The problem
Print exactly what appears from the line containing "# Mahesh Jaganiya" through the final line of the data below, pictures excluded.

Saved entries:
Start of Block
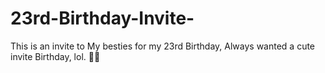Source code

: # 23rd-Birthday-Invite-
This is an invite to My besties for my 23rd Birthday, Always wanted a cute invite Birthday, lol. 💃🏼
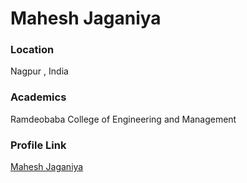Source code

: # Mahesh Jaganiya

### Location

Nagpur , India

### Academics

Ramdeobaba College of Engineering and Management


### Profile Link

[Mahesh Jaganiya](https://github.com/jagzmz)
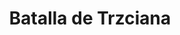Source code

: ﻿---
title: "Batalla de Trzciana"
permalink: periodes_440.html
layout: periode
dataInici: 1629-06-25
sidebar: periodes
pares:
  - id: 437
    title: "Guerra polaco-sueca"
    dataInici: "(1600)"
    dataFi: "(1629)"

fills:
jocsPrincipals:
jocsEscenaris:
jocsEpoca:
  - title: "Gustav Adolf the Great"
    bggId: 18746
    escenari: "Honigfelde / Trzciano"

jocsEpocaEscenaris:
---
End of Block
Your response
: # Mahesh Jaganiya

### Location

Nagpur , India

### Academics

Ramdeobaba College of Engineering and Management


### Profile Link

[Mahesh Jaganiya](https://github.com/jagzmz)
Source code

: ﻿---
title: "Batalla de Trzciana"
permalink: periodes_440.html
layout: periode
dataInici: 1629-06-25
sidebar: periodes
pares:
  - id: 437
    title: "Guerra polaco-sueca"
    dataInici: "(1600)"
    dataFi: "(1629)"

fills:
jocsPrincipals:
jocsEscenaris:
jocsEpoca:
  - title: "Gustav Adolf the Great"
    bggId: 18746
    escenari: "Honigfelde / Trzciano"

jocsEpocaEscenaris:
---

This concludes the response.